Nix Gutes: Mitch Kapor über Bill Gates

Der Gründer von Lotus & nunmehrige High Tech Investor über die Zukunft von Micro/soft.
Hauptvorwurf: mangelnde soziale Verantwortlichkeit.
Vorraussage: Zerschlagung.



High-Tech Hypocrisy About Government
By MITCHELL KAPOR
May 26, 1998


CAMBRIDGE, Mass. -- In the mid-1980's, during my tenure at Lotus, I was, I
believe, the first person to publicly compare Microsoft to Standard Oil.
Both companies sought and used monopoly control over a new industry
critical to the nation's economy. And both were headed by men -- John D.
Rockefeller Sr. and Bill Gates -- who would stop at virtually nothing to
gain what they sought. Back then no one took the comparison seriously --
except Bill Gates himself, who made it clear to me how irate he was about
it.

Like Gates, I believe in and have profited from the free market. But I'm
also a technorealist, which means that unlike many of my colleagues in the
high-tech industry, I don't automatically see Government as the enemy of
technological progress. Such views are all too fashionable in Silicon
Valley, where the prospect of Government intervention causes a bad case of
heartburn.

What my colleagues need to see is that the market cannot work unless our
society sets rules of play and enforces them. Microsoft has benefited from
the stability and opportunities provided by those rules, but it has been
flouting them as well. The antitrust suits filed last week against
Microsoft are therefore regrettable but necessary.

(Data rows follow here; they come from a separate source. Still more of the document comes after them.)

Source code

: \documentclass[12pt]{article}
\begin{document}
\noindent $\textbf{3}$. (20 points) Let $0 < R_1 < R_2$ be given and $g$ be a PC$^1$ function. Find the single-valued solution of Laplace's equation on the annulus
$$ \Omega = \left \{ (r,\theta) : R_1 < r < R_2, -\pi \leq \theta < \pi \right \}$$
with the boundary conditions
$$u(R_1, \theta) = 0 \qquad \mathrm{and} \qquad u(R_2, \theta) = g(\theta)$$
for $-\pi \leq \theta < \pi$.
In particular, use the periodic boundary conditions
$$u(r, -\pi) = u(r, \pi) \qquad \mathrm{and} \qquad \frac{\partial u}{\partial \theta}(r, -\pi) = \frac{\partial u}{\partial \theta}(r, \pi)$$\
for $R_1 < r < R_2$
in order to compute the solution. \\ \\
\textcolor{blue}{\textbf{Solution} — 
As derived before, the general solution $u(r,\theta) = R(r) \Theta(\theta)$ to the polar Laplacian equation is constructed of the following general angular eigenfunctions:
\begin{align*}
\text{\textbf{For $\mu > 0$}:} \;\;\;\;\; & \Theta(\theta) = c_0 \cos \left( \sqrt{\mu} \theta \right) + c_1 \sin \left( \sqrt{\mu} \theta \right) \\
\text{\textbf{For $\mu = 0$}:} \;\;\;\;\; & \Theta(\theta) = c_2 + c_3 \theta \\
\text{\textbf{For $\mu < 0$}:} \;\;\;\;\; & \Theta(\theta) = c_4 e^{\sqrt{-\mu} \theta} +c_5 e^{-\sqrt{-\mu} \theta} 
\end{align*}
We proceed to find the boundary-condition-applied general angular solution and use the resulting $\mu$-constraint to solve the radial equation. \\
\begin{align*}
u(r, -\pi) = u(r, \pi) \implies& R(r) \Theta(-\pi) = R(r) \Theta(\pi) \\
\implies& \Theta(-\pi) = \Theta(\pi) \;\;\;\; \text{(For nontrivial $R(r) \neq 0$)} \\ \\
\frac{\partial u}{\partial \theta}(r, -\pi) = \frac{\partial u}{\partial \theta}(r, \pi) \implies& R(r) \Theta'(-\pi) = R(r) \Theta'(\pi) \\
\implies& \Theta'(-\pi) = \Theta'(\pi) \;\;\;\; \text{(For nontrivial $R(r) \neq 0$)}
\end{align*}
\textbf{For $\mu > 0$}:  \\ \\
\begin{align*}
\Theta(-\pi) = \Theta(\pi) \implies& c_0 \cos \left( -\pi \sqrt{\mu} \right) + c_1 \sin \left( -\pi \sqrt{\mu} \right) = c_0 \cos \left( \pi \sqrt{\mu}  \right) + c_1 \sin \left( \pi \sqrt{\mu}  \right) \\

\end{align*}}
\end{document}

Despite all of Gates's talk about the right to innovate, his company uses
its power to limit consumer choice and impede a free marketplace. Only the
Government has the ability to take on Microsoft, and the Justice
Department's antitrust chief, Joel Klein, has done his homework. He's a
pragmatist, not a crusader.

Klein understands that the real threat to entrepreneurial innovation is
Microsoft's anticompetitive arrogance. Great discoveries in computing
often come from small start-up companies. Yet with Microsoft's dominance,
vast areas of the product market -- including but hardly limited to basic
applications like word processors and spreadsheets -- are barren zones
where venture capitalists and entrepreneurs fear to tread because
Microsoft has staked a claim or is seen as likely to do so. It is a sad
but telling fact that in the high-tech field, virtually no business plan
will be financed today without a convincing answer to the question of what
is to be done about competition from Microsoft.

The Government also recognizes that Microsoft's dominance will only
intensify as the Internet becomes an integral part of mainstream culture.
The browser war is just the beginning. Microsoft claims droit du seigneur
in any area of computing that becomes strategically important -- voice
recognition, home appliances, auto navigation and so on.
It's unfortunate that Microsoft is so aggressively self-interested that
an external check is necessary. I would prefer to live in and help create
a society in which self-regulation makes antitrust suits unnecessary. But
until such a business ethos prevails, we must rely on other means.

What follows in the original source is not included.